_Exercise prompt_:
When a line of the entries contains "Finally", please list that line.

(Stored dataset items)
====================

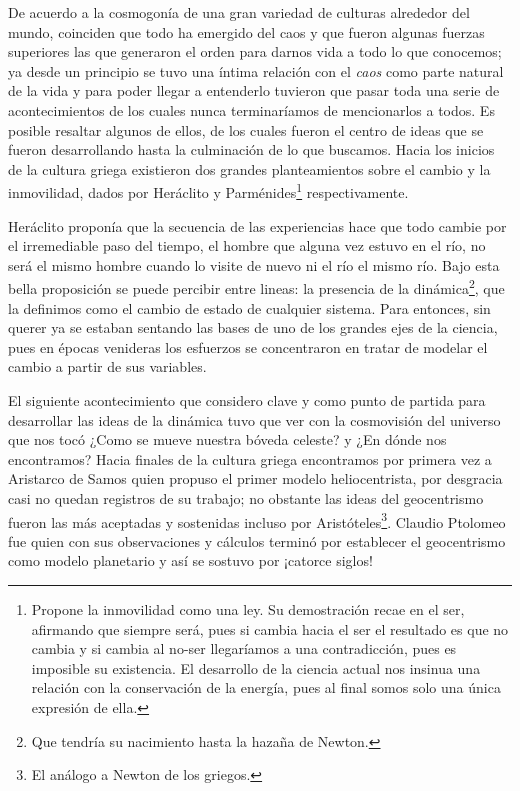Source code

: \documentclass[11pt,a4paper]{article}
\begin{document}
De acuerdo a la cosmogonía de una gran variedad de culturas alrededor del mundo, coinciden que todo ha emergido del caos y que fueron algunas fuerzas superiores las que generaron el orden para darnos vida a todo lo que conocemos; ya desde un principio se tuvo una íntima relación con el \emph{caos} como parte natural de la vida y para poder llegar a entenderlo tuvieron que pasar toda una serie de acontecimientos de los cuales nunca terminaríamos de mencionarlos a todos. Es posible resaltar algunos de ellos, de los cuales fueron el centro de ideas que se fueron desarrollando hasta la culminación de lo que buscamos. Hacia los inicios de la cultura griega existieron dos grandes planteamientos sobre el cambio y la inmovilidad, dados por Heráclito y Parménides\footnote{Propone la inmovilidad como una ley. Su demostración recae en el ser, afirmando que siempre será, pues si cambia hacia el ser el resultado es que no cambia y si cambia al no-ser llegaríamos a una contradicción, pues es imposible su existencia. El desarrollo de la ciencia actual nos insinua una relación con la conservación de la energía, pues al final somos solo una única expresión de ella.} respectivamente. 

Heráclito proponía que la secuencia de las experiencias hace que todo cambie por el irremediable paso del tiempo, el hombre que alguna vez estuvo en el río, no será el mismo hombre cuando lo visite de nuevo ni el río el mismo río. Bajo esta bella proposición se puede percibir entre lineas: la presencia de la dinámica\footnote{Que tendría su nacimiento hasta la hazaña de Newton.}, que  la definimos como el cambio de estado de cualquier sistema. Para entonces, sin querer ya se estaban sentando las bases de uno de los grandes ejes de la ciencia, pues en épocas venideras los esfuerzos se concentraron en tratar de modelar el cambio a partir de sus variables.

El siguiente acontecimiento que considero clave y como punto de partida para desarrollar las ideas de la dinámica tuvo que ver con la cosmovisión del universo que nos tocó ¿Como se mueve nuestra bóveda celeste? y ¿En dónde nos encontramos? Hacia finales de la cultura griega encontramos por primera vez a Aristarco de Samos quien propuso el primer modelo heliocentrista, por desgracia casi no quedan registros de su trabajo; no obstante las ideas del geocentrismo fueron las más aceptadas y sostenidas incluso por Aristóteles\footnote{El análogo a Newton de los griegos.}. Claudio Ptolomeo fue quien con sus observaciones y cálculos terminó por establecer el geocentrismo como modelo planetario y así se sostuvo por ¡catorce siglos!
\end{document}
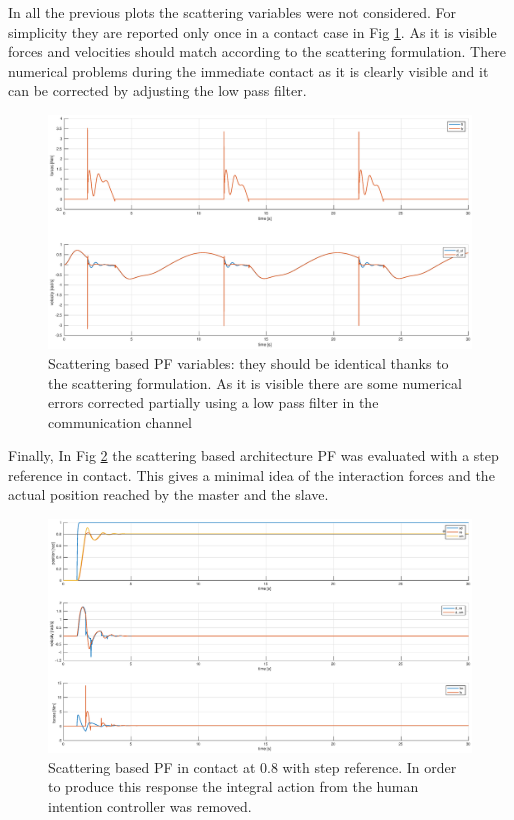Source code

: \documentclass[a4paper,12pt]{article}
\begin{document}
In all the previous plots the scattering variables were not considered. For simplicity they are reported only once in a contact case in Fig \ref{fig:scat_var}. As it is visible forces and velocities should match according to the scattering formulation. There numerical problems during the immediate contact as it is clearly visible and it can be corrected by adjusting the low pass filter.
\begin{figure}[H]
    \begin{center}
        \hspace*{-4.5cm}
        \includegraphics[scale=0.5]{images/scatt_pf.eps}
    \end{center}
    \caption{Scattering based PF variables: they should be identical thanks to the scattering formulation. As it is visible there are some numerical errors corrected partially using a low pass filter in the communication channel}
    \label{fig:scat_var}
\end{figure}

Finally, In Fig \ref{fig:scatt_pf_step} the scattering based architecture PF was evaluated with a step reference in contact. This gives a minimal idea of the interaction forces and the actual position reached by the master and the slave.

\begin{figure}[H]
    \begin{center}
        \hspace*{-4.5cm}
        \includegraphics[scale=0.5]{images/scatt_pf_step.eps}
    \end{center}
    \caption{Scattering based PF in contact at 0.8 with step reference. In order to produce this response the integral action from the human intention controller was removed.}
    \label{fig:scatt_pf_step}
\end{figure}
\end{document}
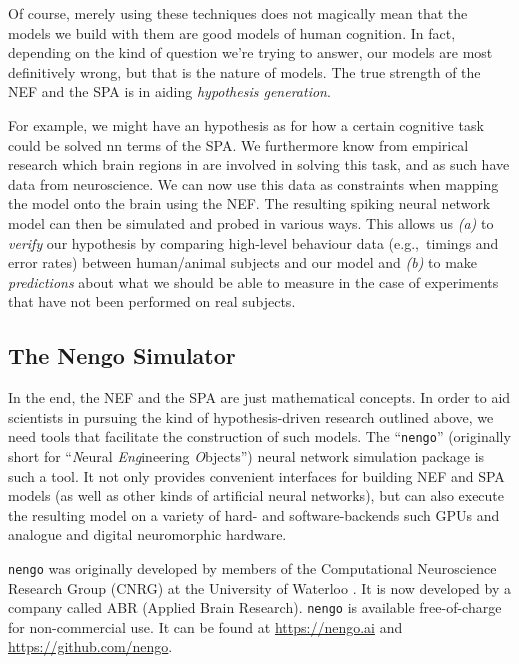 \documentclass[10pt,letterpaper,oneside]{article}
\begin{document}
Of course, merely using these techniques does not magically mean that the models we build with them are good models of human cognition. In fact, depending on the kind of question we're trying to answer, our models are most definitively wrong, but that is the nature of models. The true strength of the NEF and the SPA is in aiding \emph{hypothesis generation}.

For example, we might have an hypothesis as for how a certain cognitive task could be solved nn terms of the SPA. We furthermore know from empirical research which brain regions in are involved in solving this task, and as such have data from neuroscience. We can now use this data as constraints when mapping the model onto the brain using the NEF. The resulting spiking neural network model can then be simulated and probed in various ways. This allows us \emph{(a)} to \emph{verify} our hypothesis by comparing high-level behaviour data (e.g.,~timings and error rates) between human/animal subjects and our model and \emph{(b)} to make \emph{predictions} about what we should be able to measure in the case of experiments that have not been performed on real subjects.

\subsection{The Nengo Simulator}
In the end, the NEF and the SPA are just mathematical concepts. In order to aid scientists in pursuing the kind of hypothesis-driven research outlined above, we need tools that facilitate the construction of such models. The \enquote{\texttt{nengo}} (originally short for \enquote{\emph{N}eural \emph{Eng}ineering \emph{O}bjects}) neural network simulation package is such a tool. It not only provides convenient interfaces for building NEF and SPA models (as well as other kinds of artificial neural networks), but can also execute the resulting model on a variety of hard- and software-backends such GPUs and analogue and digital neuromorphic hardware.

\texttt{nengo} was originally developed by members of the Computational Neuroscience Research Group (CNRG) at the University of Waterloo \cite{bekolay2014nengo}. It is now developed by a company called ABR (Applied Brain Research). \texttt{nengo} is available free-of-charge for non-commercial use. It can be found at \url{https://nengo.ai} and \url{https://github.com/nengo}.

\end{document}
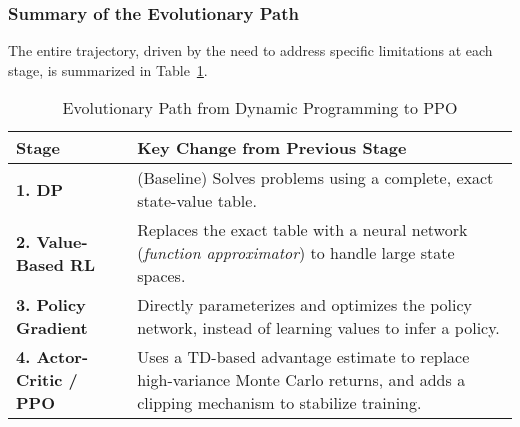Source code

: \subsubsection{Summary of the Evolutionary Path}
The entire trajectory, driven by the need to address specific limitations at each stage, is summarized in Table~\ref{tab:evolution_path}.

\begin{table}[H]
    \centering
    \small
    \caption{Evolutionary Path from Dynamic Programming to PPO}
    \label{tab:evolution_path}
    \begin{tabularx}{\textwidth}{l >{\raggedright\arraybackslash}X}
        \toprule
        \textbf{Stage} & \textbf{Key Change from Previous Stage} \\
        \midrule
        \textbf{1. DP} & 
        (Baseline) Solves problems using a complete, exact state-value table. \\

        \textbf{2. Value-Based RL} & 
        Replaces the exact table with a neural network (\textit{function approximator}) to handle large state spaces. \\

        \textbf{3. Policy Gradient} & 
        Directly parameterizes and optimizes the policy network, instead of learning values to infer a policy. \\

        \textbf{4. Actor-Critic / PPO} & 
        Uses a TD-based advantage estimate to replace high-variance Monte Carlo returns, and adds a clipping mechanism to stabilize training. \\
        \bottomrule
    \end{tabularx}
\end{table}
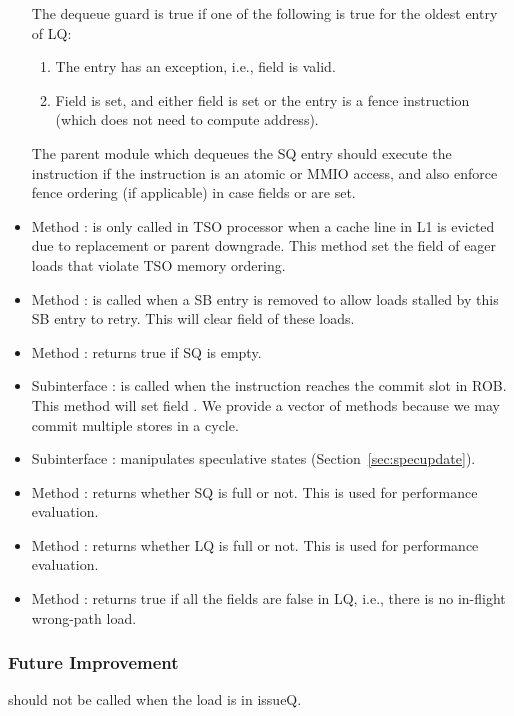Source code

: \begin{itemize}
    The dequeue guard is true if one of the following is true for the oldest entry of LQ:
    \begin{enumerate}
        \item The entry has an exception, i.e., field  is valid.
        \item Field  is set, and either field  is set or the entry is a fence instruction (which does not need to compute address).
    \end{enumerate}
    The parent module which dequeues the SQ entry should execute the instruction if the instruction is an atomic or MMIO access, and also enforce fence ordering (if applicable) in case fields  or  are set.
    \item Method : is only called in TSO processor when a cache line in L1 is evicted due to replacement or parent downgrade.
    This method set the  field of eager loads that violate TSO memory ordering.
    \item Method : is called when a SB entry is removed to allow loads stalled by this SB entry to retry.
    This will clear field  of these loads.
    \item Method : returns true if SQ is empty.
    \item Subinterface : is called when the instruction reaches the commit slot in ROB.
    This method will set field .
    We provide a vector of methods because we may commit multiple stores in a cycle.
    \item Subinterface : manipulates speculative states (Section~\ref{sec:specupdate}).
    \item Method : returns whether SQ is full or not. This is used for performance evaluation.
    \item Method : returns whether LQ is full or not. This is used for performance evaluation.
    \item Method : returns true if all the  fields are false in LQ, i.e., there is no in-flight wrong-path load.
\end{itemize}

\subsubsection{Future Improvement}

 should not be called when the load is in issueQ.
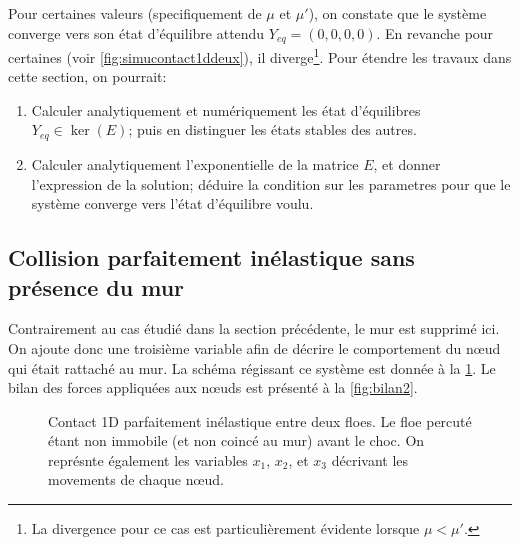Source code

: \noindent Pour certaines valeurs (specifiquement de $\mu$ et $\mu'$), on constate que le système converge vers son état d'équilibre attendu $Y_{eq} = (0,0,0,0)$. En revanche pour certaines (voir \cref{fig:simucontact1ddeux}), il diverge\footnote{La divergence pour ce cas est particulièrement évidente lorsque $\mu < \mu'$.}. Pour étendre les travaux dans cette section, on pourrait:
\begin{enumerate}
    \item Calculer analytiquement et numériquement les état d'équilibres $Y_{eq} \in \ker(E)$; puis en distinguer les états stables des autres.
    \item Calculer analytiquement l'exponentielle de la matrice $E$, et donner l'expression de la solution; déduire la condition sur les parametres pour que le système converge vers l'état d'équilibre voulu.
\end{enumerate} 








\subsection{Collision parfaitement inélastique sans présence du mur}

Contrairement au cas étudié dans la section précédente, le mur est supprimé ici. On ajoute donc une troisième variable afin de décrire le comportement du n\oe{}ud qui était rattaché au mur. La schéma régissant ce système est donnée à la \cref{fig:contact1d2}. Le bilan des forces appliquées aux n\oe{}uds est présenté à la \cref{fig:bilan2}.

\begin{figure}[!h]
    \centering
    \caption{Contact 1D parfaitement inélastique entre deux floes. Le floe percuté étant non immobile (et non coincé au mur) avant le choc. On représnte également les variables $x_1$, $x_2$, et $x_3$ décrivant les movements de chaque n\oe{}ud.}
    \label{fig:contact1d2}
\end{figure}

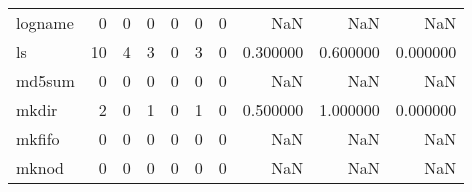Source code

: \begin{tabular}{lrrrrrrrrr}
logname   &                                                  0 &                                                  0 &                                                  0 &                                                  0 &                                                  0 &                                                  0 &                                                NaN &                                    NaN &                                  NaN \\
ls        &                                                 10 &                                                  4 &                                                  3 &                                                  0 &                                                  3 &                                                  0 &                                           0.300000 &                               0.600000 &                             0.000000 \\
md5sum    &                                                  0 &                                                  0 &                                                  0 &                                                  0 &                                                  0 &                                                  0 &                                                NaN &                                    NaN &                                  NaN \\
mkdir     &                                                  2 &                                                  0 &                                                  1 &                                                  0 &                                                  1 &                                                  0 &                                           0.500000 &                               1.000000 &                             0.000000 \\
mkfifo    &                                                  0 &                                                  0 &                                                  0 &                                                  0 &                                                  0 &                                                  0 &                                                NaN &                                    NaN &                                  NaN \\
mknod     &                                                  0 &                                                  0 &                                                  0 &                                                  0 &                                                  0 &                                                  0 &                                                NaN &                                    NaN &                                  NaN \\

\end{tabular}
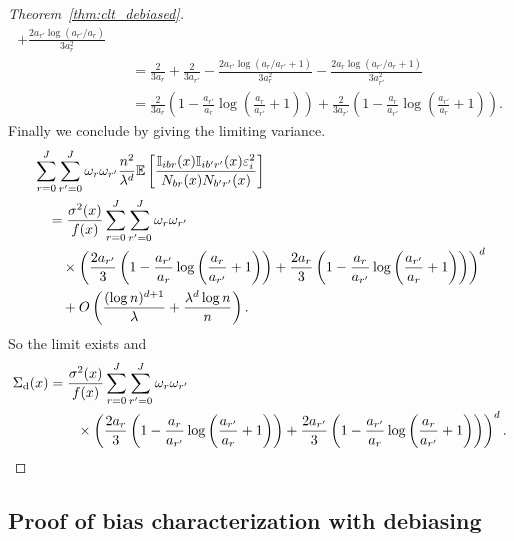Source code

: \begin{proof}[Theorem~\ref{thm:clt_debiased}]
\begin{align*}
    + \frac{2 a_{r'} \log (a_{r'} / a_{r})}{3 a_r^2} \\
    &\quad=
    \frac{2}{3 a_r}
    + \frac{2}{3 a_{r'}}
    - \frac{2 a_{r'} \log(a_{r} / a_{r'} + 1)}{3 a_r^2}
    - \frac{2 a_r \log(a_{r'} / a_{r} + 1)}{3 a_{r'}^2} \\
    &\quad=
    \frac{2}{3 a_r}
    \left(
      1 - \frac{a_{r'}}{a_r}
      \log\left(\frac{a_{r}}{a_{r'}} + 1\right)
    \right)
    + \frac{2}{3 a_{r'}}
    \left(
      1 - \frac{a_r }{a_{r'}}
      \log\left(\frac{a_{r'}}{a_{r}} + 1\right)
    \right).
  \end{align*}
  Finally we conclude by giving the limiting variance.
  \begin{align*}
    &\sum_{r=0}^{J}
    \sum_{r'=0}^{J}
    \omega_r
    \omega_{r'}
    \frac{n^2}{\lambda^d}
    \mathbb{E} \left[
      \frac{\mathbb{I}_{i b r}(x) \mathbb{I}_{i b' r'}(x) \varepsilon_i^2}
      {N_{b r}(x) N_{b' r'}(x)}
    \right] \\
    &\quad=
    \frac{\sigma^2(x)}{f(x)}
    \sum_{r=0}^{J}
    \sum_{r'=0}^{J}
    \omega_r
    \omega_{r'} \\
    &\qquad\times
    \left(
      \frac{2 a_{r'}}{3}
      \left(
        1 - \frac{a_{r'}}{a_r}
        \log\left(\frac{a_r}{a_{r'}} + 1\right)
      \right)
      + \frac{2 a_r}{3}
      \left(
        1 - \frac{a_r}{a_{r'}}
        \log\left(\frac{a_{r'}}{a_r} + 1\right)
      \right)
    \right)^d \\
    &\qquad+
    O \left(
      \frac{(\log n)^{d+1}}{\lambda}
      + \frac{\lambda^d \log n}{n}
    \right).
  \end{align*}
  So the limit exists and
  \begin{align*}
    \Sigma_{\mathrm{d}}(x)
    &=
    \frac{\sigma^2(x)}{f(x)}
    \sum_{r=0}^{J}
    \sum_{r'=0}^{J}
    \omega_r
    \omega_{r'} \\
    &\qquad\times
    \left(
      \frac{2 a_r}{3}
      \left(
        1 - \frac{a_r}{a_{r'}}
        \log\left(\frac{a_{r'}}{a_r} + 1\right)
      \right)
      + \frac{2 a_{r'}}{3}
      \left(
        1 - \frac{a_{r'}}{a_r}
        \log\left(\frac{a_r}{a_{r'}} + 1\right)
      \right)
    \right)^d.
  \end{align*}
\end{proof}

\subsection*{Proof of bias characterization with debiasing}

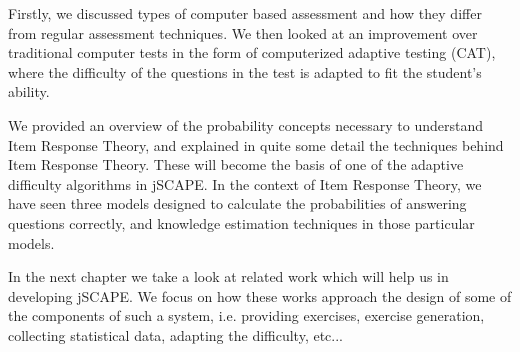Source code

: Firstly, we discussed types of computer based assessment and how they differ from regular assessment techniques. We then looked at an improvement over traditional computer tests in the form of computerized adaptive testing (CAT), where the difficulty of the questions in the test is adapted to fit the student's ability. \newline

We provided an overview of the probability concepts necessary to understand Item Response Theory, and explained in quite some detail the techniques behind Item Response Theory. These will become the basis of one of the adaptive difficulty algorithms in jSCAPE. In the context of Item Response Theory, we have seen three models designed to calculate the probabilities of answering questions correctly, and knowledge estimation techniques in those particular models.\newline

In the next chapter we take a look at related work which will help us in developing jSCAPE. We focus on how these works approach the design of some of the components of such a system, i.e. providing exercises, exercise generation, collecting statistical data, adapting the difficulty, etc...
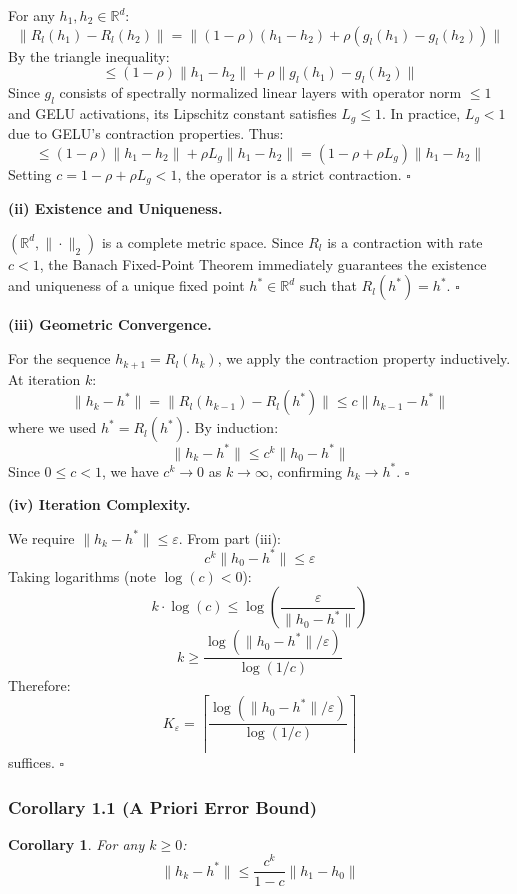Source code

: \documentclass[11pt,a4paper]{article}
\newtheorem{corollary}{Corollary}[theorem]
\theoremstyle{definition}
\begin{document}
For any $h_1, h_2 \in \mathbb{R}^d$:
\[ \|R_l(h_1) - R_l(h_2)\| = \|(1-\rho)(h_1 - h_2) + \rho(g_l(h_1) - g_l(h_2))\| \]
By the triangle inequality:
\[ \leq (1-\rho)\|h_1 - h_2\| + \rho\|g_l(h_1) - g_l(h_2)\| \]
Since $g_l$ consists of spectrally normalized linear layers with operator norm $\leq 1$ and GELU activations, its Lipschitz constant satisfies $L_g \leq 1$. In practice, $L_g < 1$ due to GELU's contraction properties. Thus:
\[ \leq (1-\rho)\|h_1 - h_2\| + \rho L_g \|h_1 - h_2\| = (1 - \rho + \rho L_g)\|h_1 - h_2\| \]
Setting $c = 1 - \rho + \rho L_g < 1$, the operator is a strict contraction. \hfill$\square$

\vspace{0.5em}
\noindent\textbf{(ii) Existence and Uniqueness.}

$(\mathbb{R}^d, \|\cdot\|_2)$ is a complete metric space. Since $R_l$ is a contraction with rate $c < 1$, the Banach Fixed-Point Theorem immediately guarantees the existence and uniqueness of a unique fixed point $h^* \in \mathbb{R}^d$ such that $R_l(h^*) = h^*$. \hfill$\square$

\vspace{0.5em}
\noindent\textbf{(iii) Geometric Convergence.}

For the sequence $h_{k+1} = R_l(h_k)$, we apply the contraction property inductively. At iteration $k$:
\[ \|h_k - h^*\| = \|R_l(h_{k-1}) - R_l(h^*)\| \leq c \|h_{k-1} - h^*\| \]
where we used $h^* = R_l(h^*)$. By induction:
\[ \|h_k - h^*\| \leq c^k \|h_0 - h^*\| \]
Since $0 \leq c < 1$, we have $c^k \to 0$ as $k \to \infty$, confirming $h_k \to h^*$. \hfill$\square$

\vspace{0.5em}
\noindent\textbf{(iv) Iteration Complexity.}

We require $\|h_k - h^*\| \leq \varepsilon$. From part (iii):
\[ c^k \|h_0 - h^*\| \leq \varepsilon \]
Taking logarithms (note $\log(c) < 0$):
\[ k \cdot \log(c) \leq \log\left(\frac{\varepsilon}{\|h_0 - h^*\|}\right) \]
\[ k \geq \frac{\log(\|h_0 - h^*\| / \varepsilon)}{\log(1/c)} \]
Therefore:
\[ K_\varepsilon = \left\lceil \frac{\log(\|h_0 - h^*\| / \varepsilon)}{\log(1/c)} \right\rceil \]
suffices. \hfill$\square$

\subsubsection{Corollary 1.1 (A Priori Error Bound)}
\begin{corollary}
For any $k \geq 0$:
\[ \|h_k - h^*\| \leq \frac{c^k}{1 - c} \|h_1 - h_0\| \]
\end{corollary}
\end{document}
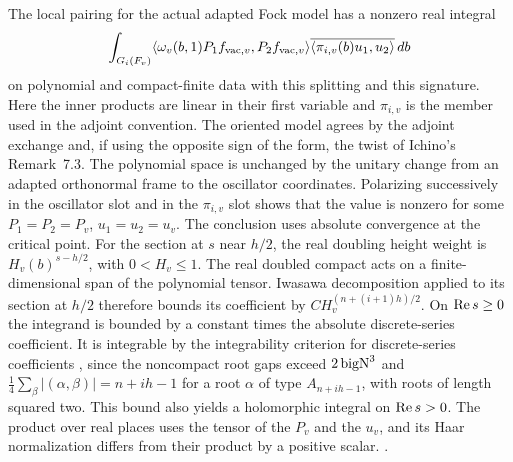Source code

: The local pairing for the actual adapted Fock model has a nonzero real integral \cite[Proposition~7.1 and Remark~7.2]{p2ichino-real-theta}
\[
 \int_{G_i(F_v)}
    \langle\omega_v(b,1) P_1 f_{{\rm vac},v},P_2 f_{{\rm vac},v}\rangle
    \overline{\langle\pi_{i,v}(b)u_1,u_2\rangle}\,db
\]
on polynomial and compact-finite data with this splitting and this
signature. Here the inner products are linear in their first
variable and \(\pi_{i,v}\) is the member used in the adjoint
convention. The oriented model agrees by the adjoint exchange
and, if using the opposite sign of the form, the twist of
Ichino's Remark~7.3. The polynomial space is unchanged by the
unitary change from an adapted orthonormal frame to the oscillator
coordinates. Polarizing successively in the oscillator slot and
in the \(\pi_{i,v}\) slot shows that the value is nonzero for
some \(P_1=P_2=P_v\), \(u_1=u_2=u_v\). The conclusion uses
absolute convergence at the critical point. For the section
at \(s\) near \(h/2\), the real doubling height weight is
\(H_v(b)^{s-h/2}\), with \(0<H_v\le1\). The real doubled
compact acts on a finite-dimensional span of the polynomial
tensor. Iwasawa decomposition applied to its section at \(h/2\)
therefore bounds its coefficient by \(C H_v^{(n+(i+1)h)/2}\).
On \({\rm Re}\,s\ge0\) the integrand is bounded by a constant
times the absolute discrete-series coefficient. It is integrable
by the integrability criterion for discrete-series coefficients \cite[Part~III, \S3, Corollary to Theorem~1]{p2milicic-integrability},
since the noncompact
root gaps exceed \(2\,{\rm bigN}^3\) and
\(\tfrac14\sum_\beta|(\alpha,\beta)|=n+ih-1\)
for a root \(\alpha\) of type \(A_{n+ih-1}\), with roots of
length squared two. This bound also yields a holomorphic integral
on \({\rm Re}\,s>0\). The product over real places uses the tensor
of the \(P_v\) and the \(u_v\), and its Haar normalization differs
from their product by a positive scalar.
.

====================

_Exercise result_:
Finally, In Fig \ref{fig:scatt_pf_step} the scattering based architecture PF was evaluated with a step reference in contact. This gives a minimal idea of the interaction forces and the actual position reached by the master and the slave.
  Finally we conclude by giving the limiting variance.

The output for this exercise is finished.